Toronto Maple Leafs' head coach Sheldon Keefe instructs the team on the next drill during the second day training camp in Toronto on Tuesday, July 14.
Toronto Maple Leafs' head coach Sheldon Keefe instructs the team on the next drill during the second day training camp in Toronto on Tuesday, July 14.

John Tortorella had some pertinent questions on Friday morning.

It’s on the shoulders of the Maple Leafs to respond correctly, and if not, bubble life will end on Friday night and the Leafs can start their summer vacation.

Tortorella, the coach of the Columbus Blue Jackets, was asked where the mental toughness of a hockey team might have its roots.

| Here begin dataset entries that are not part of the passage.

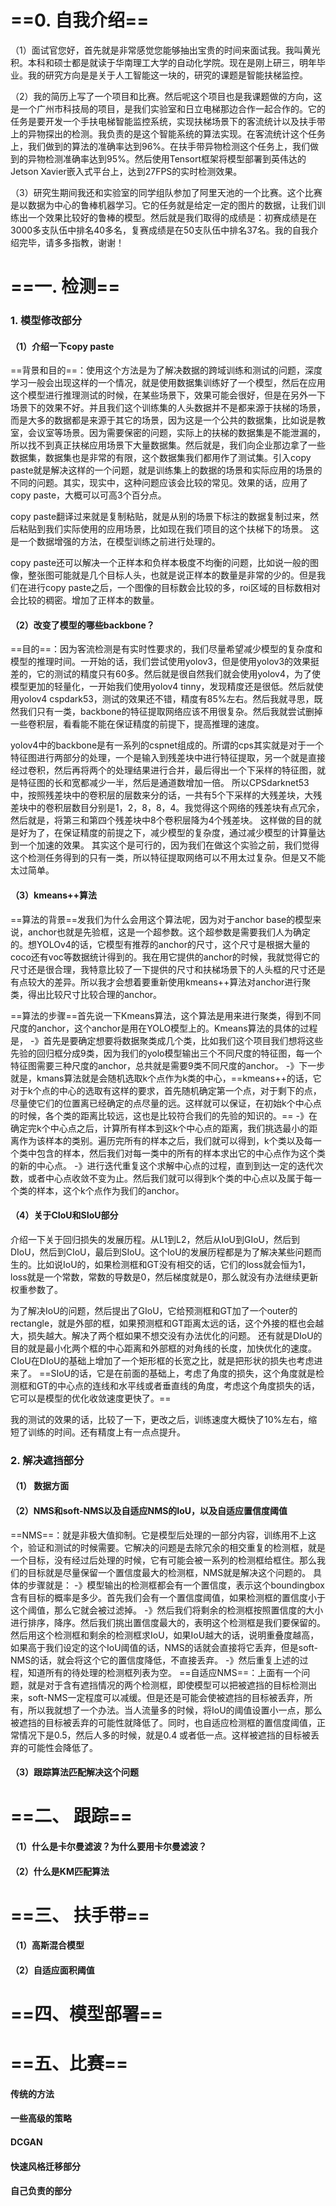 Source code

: # ==0. 自我介绍==

（1）面试官您好，首先就是非常感觉您能够抽出宝贵的时间来面试我。我叫黄光积。本科和硕士都是就读于华南理工大学的自动化学院。现在是刚上研三，明年毕业。我的研究方向是是关于人工智能这一块的，研究的课题是智能扶梯监控。

（2）我的简历上写了一个项目和比赛。然后呢这个项目也是我课题做的方向，这是一个广州市科技局的项目，是我们实验室和日立电梯那边合作一起合作的。它的任务是要开发一个手扶电梯智能监控系统，实现扶梯场景下的客流统计以及扶手带上的异物探出的检测。我负责的是这个智能系统的算法实现。在客流统计这个任务上，我们做到的算法的准确率达到96%。在扶手带异物检测这个任务上，我们做到的异物检测准确率达到95%。然后使用Tensort框架将模型部署到英伟达的Jetson Xavier嵌入式平台上，达到27FPS的实时检测效果。

（3）研究生期间我还和实验室的同学组队参加了阿里天池的一个比赛。这个比赛是以数据为中心的鲁棒机器学习。它的任务就是给定一定的图片的数据，让我们训练出一个效果比较好的鲁棒的模型。然后就是我们取得的成绩是：初赛成绩是在3000多支队伍中排名40多名，复赛成绩是在50支队伍中排名37名。我的自我介绍完毕，请多多指教，谢谢！


# ==一. 检测==

### 1. 模型修改部分

#### （1）介绍一下copy paste

​	==背景和目的==：使用这个方法是为了解决数据的跨域训练和测试的问题，深度学习一般会出现这样的一个情况，就是使用数据集训练好了一个模型，然后在应用这个模型进行推理测试的时候，在某些场景下，效果可能会很好，但是在另外一下场景下的效果不好。并且我们这个训练集的人头数据并不是都来源于扶梯的场景，而是大多的数据都是来源于其它的场景，因为这是一个公共的数据集，比如说是教室，会议室等场景。因为需要保密的问题，实际上的扶梯的数据集是不能泄漏的，所以找不到真正扶梯应用场景下大量数据集。然后就是，我们向企业那边拿了一些数据集，数据集也是非常的有限，这个数据集我们都用作了测试集。
​	引入copy paste就是解决这样的一个问题，就是训练集上的数据的场景和实际应用的场景的不同的问题。其实，现实中，这种问题应该会比较的常见。效果的话，应用了copy paste，大概可以可高3个百分点。

copy paste翻译过来就是复制粘贴，就是从别的场景下标注的数据复制过来，然后粘贴到我们实际使用的应用场景，比如现在我们项目的这个扶梯下的场景。
这是一个数据增强的方法，在模型训练之前进行处理的。

copy paste还可以解决一个正样本和负样本极度不均衡的问题，比如说一般的图像，整张图可能就是几个目标人头，也就是说正样本的数量是非常的少的。但是我们在进行copy paste之后，一个图像的目标数会比较的多，roi区域的目标数相对会比较的稠密。增加了正样本的数量。



#### （2）改变了模型的哪些backbone？

==目的==：因为客流检测是有实时性要求的，我们尽量希望减少模型的复杂度和模型的推理时间。一开始的话，我们尝试使用yolov3，但是使用yolov3的效果挺差的，它的测试的精度只有60多。然后就是很自然我们就会使用yolov4，为了使模型更加的轻量化，一开始我们使用yolov4 tinny，发现精度还是很低。然后就使用yolov4 cspdark53，测试的效果还不错，精度有85%左右。然后我就寻思，既然我们只有一类，backbone的特征提取网络应该不用很复杂。然后我就尝试删掉一些卷积层，看看能不能在保证精度的前提下，提高推理的速度。

yolov4中的backbone是有一系列的cspnet组成的。所谓的cps其实就是对于一个特征图进行两部分的处理，一个是输入到残差块中进行特征提取，另一个就是直接经过卷积，然后再将两个的处理结果进行合并，最后得出一个下采样的特征图，就是特征图的长和宽都减少一半，然后是通道数增加一倍。
		所以CPSdarknet53中，按照残差块中的卷积层的层数来分的话，一共有5个下采样的大残差块，大残差块中的卷积层数目分别是1，2，8，8，4。我觉得这个网络的残差块有点冗余，然后就是，将第三和第四个残差块中8个卷积层降为4个残差块。
		这样做的目的就是好为了，在保证精度的前提之下，减少模型的复杂度，通过减少模型的计算量达到一个加速的效果。
其实这个是可行的，因为我们在做这个实验之前，我们觉得这个检测任务得到的只有一类，所以特征提取网络可以不用太过复杂。但是又不能太过简单。

#### （3）kmeans++算法

==算法的背景==发我们为什么会用这个算法呢，因为对于anchor base的模型来说，anchor也就是先验框，这是一个超参数。这个超参数是需要我们人为确定的。想YOLOv4的话，它模型有推荐的anchor的尺寸，这个尺寸是根据大量的coco还有voc等数据统计得到的。我在用它提供的anchor的时候，我就觉得它的尺寸还是很合理，我特意比较了一下提供的尺寸和扶梯场景下的人头框的尺寸还是有点较大的差异。所以我才会想着要重新使用kmeans++算法对anchor进行聚类，得出比较尺寸比较合理的anchor。

==算法的步骤==首先说一下Kmeans算法，这个算法是用来进行聚类，得到不同尺度的anchor，这个anchor是用在YOLO模型上的。Kmeans算法的具体的过程是，
-》首先是要确定想要将数据聚类成几个类，比如我们这个项目我们想将这些先验的回归框分成9类，因为我们的yolo模型输出三个不同尺度的特征图，每一个特征图需要三种尺度的anchor，总共就是需要9类不同尺度的anchor。
-》下一步就是，kmans算法就是会随机选取k个点作为k类的中心，==kmeans++的话，它对于k个点的中心的选取有这样的要求，首先随机确定第一个点，对于剩下的点，尽量使它们的位置离已经确定的点尽量的远。这样就可以保证，在初始k个中心点的时候，各个类的距离比较远，这也是比较符合我们的先验的知识的。==
-》在确定完k个中心点之后，计算所有样本到这k个中心点的距离，我们挑选最小的距离作为该样本的类别。遍历完所有的样本之后，我们就可以得到，k个类以及每一个类中包含的样本，然后我们对每一类中的所有的样本求出它的中心点作为这个类的新的中心点。
-》进行迭代重复这个求解中心点的过程，直到到达一定的迭代次数，或者中心点收敛不变为止。然后我们就可以得到k个类的中心点以及属于每一个类的样本，这个k个点作为我们的anchor。

#### （4）关于CIoU和SIoU部分

介绍一下关于回归损失的发展历程。从L1到L2，然后从IoU到GIoU，然后到DIoU，然后到CIoU，最后到SIoU。这个IoU的发展历程都是为了解决某些问题而生的。比如说IoU的，如果检测框和GT没有相交的话，它们的loss就会恒为1，loss就是一个常数，常数的导数是0，然后梯度就是0，那么就没有办法继续更新权重参数了。

为了解决IoU的问题，然后提出了GIoU，它给预测框和GT加了一个outer的rectangle，就是外部的框，如果预测框和GT距离太远的话，这个外接的框也会越大，损失越大。解决了两个框如果不想交没有办法优化的问题。
		还有就是DIoU的目的就是最小化两个框的中心距离和外部框的对角线的长度，加快优化的速度。
		CIoU在DIoU的基础上增加了一个矩形框的长宽之比，就是把形状的损失也考虑进来了。
		==SIoU的话，它是在前面的基础上，考虑了角度的损失，这个角度就是检测框和GT的中心点的连线和水平线或者垂直线的角度，考虑这个角度损失的话，它可以是模型的优化收敛速度更快了。==

我的测试的效果的话，比较了一下，更改之后，训练速度大概快了10%左右，缩短了训练的时间。还有精度上有一点点提升。

### 2. 解决遮挡部分

#### （1） 数据方面

#### （2）NMS和soft-NMS以及自适应NMS的IoU，以及自适应置信度阈值

==NMS==：就是非极大值抑制。它是模型后处理的一部分内容，训练用不上这个，验证和测试的时候需要。它解决的问题是去除冗余的相交重复的检测框，就是一个目标，没有经过后处理的时候，它有可能会被一系列的检测框给框住。那么我们的目标就是尽量保留一个置信度最大的检测框，NMS就是解决这个问题的。
具体的步骤就是：
-》模型输出的检测框都会有一个置信度，表示这个boundingbox含有目标的概率是多少。首先我们会有一个置信度阈值，如果检测框的置信度小于这个阈值，那么它就会被过滤掉。
-》然后我们将剩余的检测框按照置信度的大小进行排序，降序。然后我们挑出置信度最大的，表明这个检测框是我们要保留的。然后用这个检测框和剩余的检测框求IoU，如果IoU越大的话，说明重叠度越高，如果高于我们设定的这个IoU阈值的话，NMS的话就会直接将它丢弃，但是soft-NMS的话，就会将这个它的置信度降低，不直接丢弃。
-》然后重复上述的过程，知道所有的待处理的检测框列表为空。
	==自适应NMS==：上面有一个问题，就是对于含有遮挡情况的两个检测框，即使模型可以把被遮挡的目标检测出来，soft-NMS一定程度可以减缓。但是还是可能会使被遮挡的目标被丢弃，所有，所以我就想了一个办法。当人流量多的时候，将IoU的阈值设置小一点，那么被遮挡的目标被丢弃的可能性就降低了。同时，也自适应检测框的置信度阈值，正常情况下是0.5，然后人多的时候，就是0.4 或者低一点。这样被遮挡的目标被丢弃的可能性会降低了。

#### （3）跟踪算法匹配解决这个问题



# ==二、 跟踪==

#### （1）什么是卡尔曼滤波？为什么要用卡尔曼滤波？

#### （2）什么是KM匹配算法

# ==三、 扶手带==

#### （1）高斯混合模型

#### （2）自适应面积阈值

# ==四、模型部署==

# ==五、比赛==

#### 传统的方法

#### 一些高级的策略

#### DCGAN

#### 快速风格迁移部分

#### 自己负责的部分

“You need to go through experiences,” Tortorella said. “Do you fall in (a) fetal position or do you handle it head on? Do you succeed, do you fail? All those things, I think you learn through the experiences of it. It’s not from coaching, it’s from players experiencing certain situations.

“The mental part of the game, to me, far outweighs the Xs and Os of the game right now. We do try to coach it quite a bit, a lot more than Xs and Os, but then it falls on the players, how they handle it.”

The Leafs haven’t handled it well in the past, having bowed out of the Stanley Cup playoffs in the first round in each the past three years.

One of these days, the Leafs will grasp mental toughness, right? Or is that too much to assume?

There’s no telling which Leafs team might take the ice on Friday night, facing elimination in Game 4 of the qualifying round against the Blue Jackets at Scotiabank Arena.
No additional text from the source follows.